(Source texts of formatted documents):
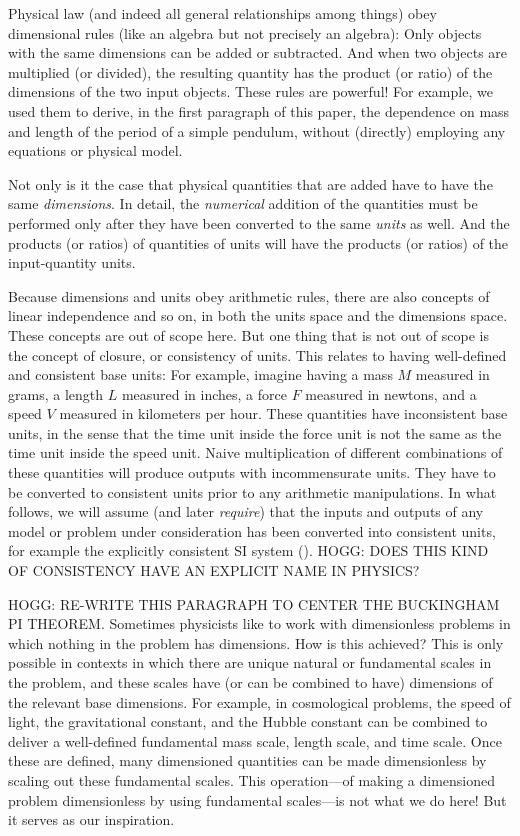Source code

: \documentclass[12pt, letterpaper]{article}
\begin{document}
Physical law (and indeed all general relationships among things) obey dimensional rules (like an algebra but not precisely an algebra):
Only objects with the same dimensions can be added or subtracted.
And when two objects are multiplied (or divided), the resulting quantity has the product (or ratio) of the dimensions of the two input objects.
These rules are powerful!
For example, we used them to derive, in the first paragraph of this paper, the dependence on mass and length of the period of a simple pendulum, without (directly) employing any equations or physical model.

Not only is it the case that physical quantities that are added have to have the same \emph{dimensions}.
In detail, the \emph{numerical} addition of the quantities must be performed only after they have been converted to the same \emph{units} as well.
And the products (or ratios) of quantities of units will have the products (or ratios) of the input-quantity units.

Because dimensions and units obey arithmetic rules, there are also concepts of linear independence and so on, in both the units space and the dimensions space.
These concepts are out of scope here.
But one thing that is not out of scope is the concept of closure, or consistency of units.
This relates to having well-defined and consistent base units:
For example, imagine having a mass $M$ measured in grams, a length $L$ measured in inches, a force $F$ measured in newtons, and a speed $V$ measured in kilometers per hour. These quantities have inconsistent base units, in the sense that the time unit inside the force unit is not the same as the time unit inside the speed unit.
Naive multiplication of different combinations of these quantities will produce outputs with incommensurate units.
They have to be converted to consistent units prior to any arithmetic manipulations.
In what follows, we will assume (and later \emph{require}) that the inputs and outputs of any model or problem under consideration has been converted into consistent units, for example the explicitly consistent SI system (\cite{si}).
HOGG: DOES THIS KIND OF CONSISTENCY HAVE AN EXPLICIT NAME IN PHYSICS?

HOGG: RE-WRITE THIS PARAGRAPH TO CENTER THE BUCKINGHAM PI THEOREM.
Sometimes physicists like to work with dimensionless problems in which nothing in the problem has dimensions.
How is this achieved?
This is only possible in contexts in which there are unique natural or fundamental scales in the problem, and these scales have (or can be combined to have) dimensions of the relevant base dimensions.
For example, in cosmological problems, the speed of light, the gravitational constant, and the Hubble constant can be combined to deliver a well-defined fundamental mass scale, length scale, and time scale.
Once these are defined, many dimensioned quantities can be made dimensionless by scaling out these fundamental scales.
This operation---of making a dimensioned problem dimensionless by using fundamental scales---is not what we do here!
But it serves as our inspiration.
\end{document}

(What the task asks): Copy, without any change, the run of lines from the one with "Sometimes physicists like" through the end of the entries above.

(Solution to this problem):
Sometimes physicists like to work with dimensionless problems in which nothing in the problem has dimensions.
How is this achieved?
This is only possible in contexts in which there are unique natural or fundamental scales in the problem, and these scales have (or can be combined to have) dimensions of the relevant base dimensions.
For example, in cosmological problems, the speed of light, the gravitational constant, and the Hubble constant can be combined to deliver a well-defined fundamental mass scale, length scale, and time scale.
Once these are defined, many dimensioned quantities can be made dimensionless by scaling out these fundamental scales.
This operation---of making a dimensioned problem dimensionless by using fundamental scales---is not what we do here!
But it serves as our inspiration.
\end{document}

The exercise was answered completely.